Russian FM: Azerbaijan returns lands belonging to it
Russian Foreign Minister Sergei Lavrov has said that Russia's proposal to deploy a mission of the Collective Security Treaty Organisation (CSTO) in Armenia is still relevant.
“If Armenia is still interested, the mission can be deployed within one or two days,” Lavrov said in an interview with Russian media, Caliber.Az reports.
“When Armenia and Azerbaijan continue looking for ways to stabilise the situation in the Caucasus, the CSTO is also ready to help. After there was a surge of violence in September last year, about 300 people died on both sides, we immediately sent a mission. We received a request from Armenia, the CSTO secretary general went to the border with a special mission of experts and brought a plan for the deployment of the CSTO on Armenia’s territory, which borders with Azerbaijan,” the Russian minister said.
He noted that this plan was prepared quite a long time ago, but Russia was not hurried by the Armenian side.
“As a result, the text of the corresponding decision was prepared at the summit in Yerevan.
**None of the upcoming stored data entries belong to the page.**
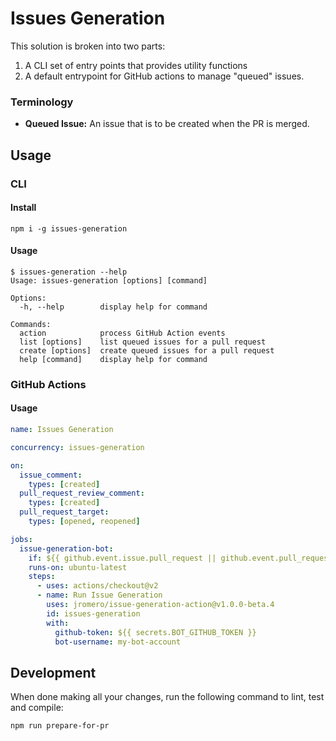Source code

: #  Issues Generation

This solution is broken into two parts:

1. A CLI set of entry points that provides utility functions
2. A default entrypoint for GitHub actions to manage "queued" issues.

### Terminology

- **Queued Issue:** An issue that is to be created when the PR is merged.

## Usage

### CLI

#### Install

```shell
npm i -g issues-generation
```

#### Usage

```shell
$ issues-generation --help
Usage: issues-generation [options] [command]

Options:
  -h, --help        display help for command

Commands:
  action            process GitHub Action events
  list [options]    list queued issues for a pull request
  create [options]  create queued issues for a pull request
  help [command]    display help for command
```

### GitHub Actions

#### Usage

```yaml
name: Issues Generation

concurrency: issues-generation

on:
  issue_comment:
    types: [created]
  pull_request_review_comment:
    types: [created]
  pull_request_target:
    types: [opened, reopened]

jobs:
  issue-generation-bot:
    if: ${{ github.event.issue.pull_request || github.event.pull_request }}
    runs-on: ubuntu-latest
    steps:
      - uses: actions/checkout@v2
      - name: Run Issue Generation
        uses: jromero/issue-generation-action@v1.0.0-beta.4
        id: issues-generation
        with:
          github-token: ${{ secrets.BOT_GITHUB_TOKEN }}
          bot-username: my-bot-account

```

## Development

When done making all your changes, run the following command to lint, test and compile:

```shell
npm run prepare-for-pr
```
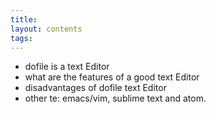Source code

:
 ```yaml
---
title: 
layout: contents
tags:
---
```




- dofile is a text Editor
- what are the features of a good text Editor
- disadvantages of dofile text Editor
- other te: emacs/vim, sublime text and atom.
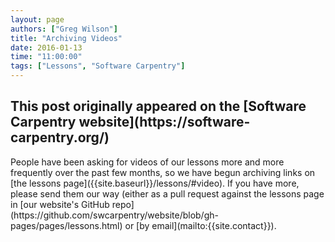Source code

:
 ```yaml
---
layout: page
authors: ["Greg Wilson"]
title: "Archiving Videos"
date: 2016-01-13
time: "11:00:00"
tags: ["Lessons", "Software Carpentry"]
---
```


<h2>This post originally appeared on the [Software Carpentry website](https://software-carpentry.org/)</h2>
People have been asking for videos of our lessons more and more frequently over the past few months,
so we have begun archiving links on
[the lessons page]({{site.baseurl}}/lessons/#video).
If you have more,
please send them our way
(either as a pull request against the lessons page in
[our website's GitHub repo](https://github.com/swcarpentry/website/blob/gh-pages/pages/lessons.html)
or [by email](mailto:{{site.contact}}).
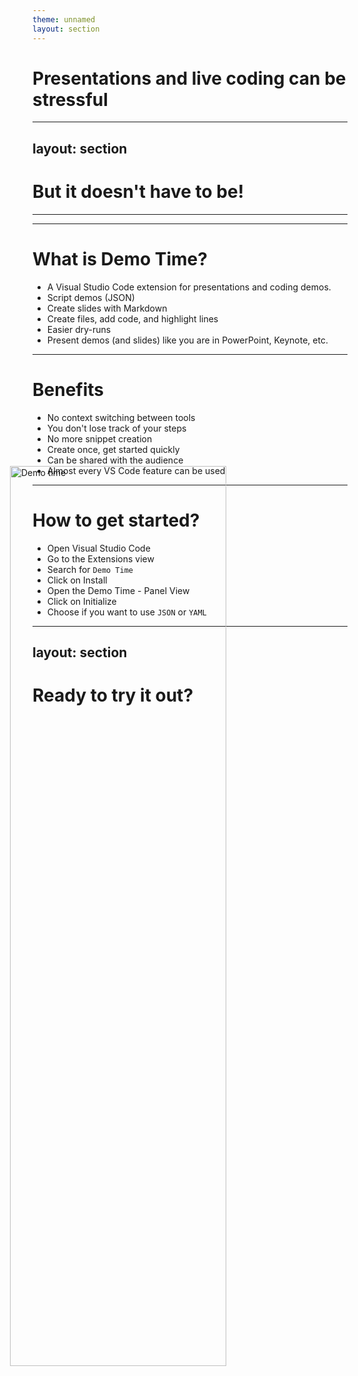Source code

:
 ```yaml
---
theme: unnamed
layout: section
---
```


# Presentations and live coding can be stressful

---
layout: section
---

# But it doesn't have to be!

---

<img src=".demo/assets/demotime-bg.svg" alt="Demo time" style="height: 60%; margin: 0px auto; inset: 50%; position: absolute; transform: translate(-50%, -50%);" />

--- 

# What is Demo Time?

- A Visual Studio Code extension for presentations and coding demos.
- Script demos (JSON)
- Create slides with Markdown
- Create files, add code, and highlight lines
- Easier dry-runs
- Present demos (and slides) like you are in PowerPoint, Keynote, etc.

---

# Benefits

- No context switching between tools
- You don't lose track of your steps
- No more snippet creation
- Create once, get started quickly
- Can be shared with the audience
- Almost every VS Code feature can be used

---

# How to get started?

- Open Visual Studio Code
- Go to the Extensions view
- Search for `Demo Time`
- Click on Install
- Open the Demo Time - Panel View
- Click on Initialize
- Choose if you want to use `JSON` or `YAML`

---
layout: section
---

# Ready to try it out?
However, Yerevan said that a decision would be needed only if it categorically condemned Azerbaijan's actions,” Lavrov added.
“Not everyone was ready to go for it not only because they [CSTO member states] wanted to shield someone and not to support anyone. The history of this entire Karabakh war goes back decades when for many years Armenia held seven districts around Karabakh under occupation, and then, when despairing of resolving the issue by political means, Russia offered options that the former Armenian leadership did not perceive positively, willing to keep territories that it never claimed. After all, Azerbaijan has returned the lands belonging to it,” the minister said.
“Now when Armenia and Azerbaijan, together with the European Union, have signed a document on their readiness to conclude a peace treaty, on the conditions outlined in the Alma-Ata Declaration of 1991, it is difficult for Moscow to decide on further steps because the Alma-Ata Declaration says that the borders between the newly independent states will pass along the administrative borders of the Soviet Union, the union republics, including the Armenian Soviet Socialist Republic and the Azerbaijan Soviet Socialist Republic, which included the Nagorno-Karabakh Autonomous Region. However, the situation is multilayered,” he added.
“The fact that the CSTO in this difficult situation had the plan to deploy a peacekeeping operation was a very important achievement. This proposal is still relevant. If our Armenian friends and allies are still interested in it, then this mission can be deployed within one or two days,” Lavrov said.
The summit of the leaders of the CSTO member states was held in Yerevan on November 23. During the summit, it was impossible to sign two documents, namely, a declaration and a statement on rendering assistance to Armenia. Armenian Prime Minister Nikol Pashinyan stated that he refused to sign the document due to the Organisation's refusal to condemn Azerbaijan.